(If I win the laser cutter contest, I'll give it to a high school or college near me with the provision that I can use it to make science experiments. I've been a student teacher in shop classes, and a mentor in 1st robotics. I think the laser cutter would be a great addition to a school. It could help bring together science, engineering and shop classes. For examples of my science projects, see any of my -ibles with "physics" in the title)
Drill a hole in the end of a yardstick. Then saw off a few inches, and sandpaper or file rough edges + corners.
It's usually better to drill the stock while it's long, so there's something to hold/clamp. Short pieces have a tendency to spin with the drillbit. It's safer to drill the stick while it's long.
Use string to lash the 1/4-20 wingnut to the wood. Frap the lashings to tighten them up. Use hot glue to secure the windings.
Rubber band phone to the wood. It can now be mounted on a tripod, camera c-clamp, or the special compact base I made. The base is a block of wood scupted by means of belt sander. The curves make it more comfortable in a back pocket. A tripod head is mounted to it with a 1/4-20 T-nut.
Now you have a convenient portable way to mount your phone-cam. Useful for hiking, or documenting instructables. The best camera, as they say, is the one with you.
Another option for this is aluminum.
Here's a pic from my other instructable: https://www.instructables.com/id/Pocket-Tripod-Mount-for-mini-Video/
Aluminum is nice, and would work well for the cell phone mount. I was out of it, however, which is why I used the wingnut + yardstick.

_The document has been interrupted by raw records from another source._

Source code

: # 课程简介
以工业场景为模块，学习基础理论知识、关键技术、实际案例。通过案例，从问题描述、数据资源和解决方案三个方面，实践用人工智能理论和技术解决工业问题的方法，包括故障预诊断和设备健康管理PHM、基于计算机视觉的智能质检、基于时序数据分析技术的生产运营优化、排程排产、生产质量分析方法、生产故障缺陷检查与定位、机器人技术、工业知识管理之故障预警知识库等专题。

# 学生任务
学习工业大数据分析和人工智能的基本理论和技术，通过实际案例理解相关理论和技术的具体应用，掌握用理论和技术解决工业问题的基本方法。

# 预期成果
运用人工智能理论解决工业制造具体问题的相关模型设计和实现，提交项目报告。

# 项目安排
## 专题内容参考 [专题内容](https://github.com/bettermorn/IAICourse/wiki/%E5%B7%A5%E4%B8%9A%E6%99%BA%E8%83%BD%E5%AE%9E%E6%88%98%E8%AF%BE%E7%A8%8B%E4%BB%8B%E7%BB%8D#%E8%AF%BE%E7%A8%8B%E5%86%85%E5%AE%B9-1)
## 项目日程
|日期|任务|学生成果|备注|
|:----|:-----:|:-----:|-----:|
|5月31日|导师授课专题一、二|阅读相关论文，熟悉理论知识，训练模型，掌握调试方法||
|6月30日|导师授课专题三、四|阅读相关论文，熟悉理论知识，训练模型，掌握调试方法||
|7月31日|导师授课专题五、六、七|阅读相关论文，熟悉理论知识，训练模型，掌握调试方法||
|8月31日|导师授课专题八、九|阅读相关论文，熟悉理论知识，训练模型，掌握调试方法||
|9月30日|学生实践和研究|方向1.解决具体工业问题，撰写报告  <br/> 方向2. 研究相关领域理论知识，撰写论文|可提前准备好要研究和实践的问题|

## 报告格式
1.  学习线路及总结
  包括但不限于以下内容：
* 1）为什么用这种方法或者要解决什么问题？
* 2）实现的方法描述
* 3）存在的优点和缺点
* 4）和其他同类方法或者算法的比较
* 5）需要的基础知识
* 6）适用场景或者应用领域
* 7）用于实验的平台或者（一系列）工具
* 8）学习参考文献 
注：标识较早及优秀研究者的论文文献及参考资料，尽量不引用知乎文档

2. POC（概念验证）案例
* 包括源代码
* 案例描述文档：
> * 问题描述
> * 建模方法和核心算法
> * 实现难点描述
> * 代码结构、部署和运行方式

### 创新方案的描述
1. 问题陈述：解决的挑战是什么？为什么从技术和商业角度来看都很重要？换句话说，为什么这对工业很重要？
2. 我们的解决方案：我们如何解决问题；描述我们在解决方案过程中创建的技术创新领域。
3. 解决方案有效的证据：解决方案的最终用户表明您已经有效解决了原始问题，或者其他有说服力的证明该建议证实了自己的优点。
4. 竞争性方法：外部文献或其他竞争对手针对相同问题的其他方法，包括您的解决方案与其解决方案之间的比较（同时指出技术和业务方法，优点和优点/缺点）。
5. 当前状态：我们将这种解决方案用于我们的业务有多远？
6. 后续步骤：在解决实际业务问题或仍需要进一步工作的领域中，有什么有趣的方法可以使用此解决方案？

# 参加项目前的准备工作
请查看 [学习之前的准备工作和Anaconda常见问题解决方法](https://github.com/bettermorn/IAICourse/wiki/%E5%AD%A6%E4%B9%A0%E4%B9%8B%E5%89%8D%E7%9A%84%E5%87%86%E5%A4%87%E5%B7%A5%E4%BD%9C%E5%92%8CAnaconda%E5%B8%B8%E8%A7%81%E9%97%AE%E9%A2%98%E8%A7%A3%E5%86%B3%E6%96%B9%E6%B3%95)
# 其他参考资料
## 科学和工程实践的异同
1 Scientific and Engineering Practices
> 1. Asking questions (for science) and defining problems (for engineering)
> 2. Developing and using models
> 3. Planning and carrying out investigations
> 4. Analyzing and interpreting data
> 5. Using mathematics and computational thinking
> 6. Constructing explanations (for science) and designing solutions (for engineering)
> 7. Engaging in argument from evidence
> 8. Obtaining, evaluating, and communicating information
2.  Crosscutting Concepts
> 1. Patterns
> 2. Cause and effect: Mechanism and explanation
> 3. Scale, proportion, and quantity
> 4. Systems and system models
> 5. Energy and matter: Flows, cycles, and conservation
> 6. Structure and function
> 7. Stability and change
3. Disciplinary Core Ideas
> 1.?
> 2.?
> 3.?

This sort of device really helps when making an instructable that you want both your hands in picture. You don't have to hold the phone/ camera in your mouth, nor enlist someone's help.
Please don't consider this last step as part of this -ible. Vote only as far as the wood-string-wingnut project goes. I missed the deadline with the aluminum one, but wanted to include it as an option for you folks. It certainly will be more durable.